Published: Jun 29, 2018

Words: 1692|Pages: 3.5|9 min read

Published: Jun 29, 2018

By the middle of the nineteenth century, the young American establishment appeared to have surmounted the instability of its formative stages. The citizens of what had originated as a disorganized and inefficient alliance of thirteen diverse territories succeeded in cultivating a nationalistic pride in the destiny of their great democracy. A new generation recognized the devastations of a distant Revolutionary War and the subsequent struggles for unity as mere specters of history. However, beneath a surface of harmony and contentment, currents of discord threatened to plunge the United States into ruin and collapse. Racial tensions had rested at the center of public focus for much of the preceding century, commanding widespread attention since the contentious issue of slavery first became a matter of federal divisiveness in 1808.

Not surprisingly, the subject of ethnicity functions as a primary topic in a substantial portion of the era's literary canon. The external inevitably rendered its impact upon human psychology, and numerous works dating to the epoch in question chronicle the interactions between Caucasian settlers and the other peoples who populated to vast U. S. landscape. In many of these narratives, the latterly mentioned individuals hail from African descent, but the prejudices Anglo Saxons harbored toward their black slaves were rivaled by the paranoia white harvested for the American Indian. In policies of forced relocation, the federal government acted on a variety of fears regarding the Native American, chief amongst which was that of miscegenation and the pollution of American culture by the primitive influence of the savage. Nathanial Hawthorne's The Scarlet Letter exemplifies the extent to which this obsession of bloodline preservation shaped national ideology and ingrained itself upon the intellectual productions of the 1800s.

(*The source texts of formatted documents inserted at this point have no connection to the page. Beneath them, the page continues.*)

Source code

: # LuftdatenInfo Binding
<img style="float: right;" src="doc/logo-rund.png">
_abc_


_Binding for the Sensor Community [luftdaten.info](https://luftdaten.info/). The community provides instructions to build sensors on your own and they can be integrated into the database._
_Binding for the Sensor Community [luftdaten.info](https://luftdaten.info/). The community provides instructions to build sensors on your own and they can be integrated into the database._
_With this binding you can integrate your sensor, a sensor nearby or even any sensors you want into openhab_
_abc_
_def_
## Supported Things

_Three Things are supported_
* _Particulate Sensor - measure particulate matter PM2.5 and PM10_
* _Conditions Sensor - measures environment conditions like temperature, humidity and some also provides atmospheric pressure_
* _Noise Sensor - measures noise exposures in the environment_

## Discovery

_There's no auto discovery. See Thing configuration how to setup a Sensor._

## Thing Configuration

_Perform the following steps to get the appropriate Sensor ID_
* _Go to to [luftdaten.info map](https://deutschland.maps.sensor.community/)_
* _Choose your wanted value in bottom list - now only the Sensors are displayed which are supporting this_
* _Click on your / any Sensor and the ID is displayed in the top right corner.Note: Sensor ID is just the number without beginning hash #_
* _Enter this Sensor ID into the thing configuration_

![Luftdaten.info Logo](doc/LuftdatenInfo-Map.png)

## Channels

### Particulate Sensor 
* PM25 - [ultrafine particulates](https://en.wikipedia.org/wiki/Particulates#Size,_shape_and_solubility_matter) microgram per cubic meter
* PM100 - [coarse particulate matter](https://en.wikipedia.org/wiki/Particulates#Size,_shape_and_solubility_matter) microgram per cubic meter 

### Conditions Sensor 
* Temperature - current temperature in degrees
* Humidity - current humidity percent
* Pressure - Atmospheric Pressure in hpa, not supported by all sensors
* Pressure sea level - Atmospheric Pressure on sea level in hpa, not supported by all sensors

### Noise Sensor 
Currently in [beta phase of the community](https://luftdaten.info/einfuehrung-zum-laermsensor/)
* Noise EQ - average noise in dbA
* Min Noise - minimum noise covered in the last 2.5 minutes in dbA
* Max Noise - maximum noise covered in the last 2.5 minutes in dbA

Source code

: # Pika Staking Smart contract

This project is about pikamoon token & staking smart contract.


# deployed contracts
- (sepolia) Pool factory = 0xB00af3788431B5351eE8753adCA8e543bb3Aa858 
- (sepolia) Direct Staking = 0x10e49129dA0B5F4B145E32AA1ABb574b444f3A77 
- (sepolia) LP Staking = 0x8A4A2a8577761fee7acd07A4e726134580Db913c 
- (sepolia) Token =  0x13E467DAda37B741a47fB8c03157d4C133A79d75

The undertones of the narrative are evident immediately after the plot commences. A rosebush on the prison exterior functions as the focal point of chapter one. Signifying the elements of passion associated with the inmate, the flower serves to illustrate by contrast the bleakness of the rigidly civilized Puritan community and the encroachment of the surrounding wilderness upon the austerity of the city. Like the dangerous yet alluring plant, the forest and its inhabitants simultaneously attract and repel the sensibilities of the devoutly Christian pilgrims. From the opening paragraphs of the story, the connection between the heroine's pregnancy and the sphere of the Indian is clearly delineated. As Hester stands atop the scaffold, her show of defiance is interrupted by the recognition of her long distant spouse at the periphery of the crowd gathered to observe the spectacle. Situated beside "an Indian in his native garb stood a white man, clad in a strange disarray of civilized and savage costume" (Hawthorne 53). The suspicions regarding the paternity of the Prynne infant are thus projected at the tale's outset onto the man who might and should have been the girl's father.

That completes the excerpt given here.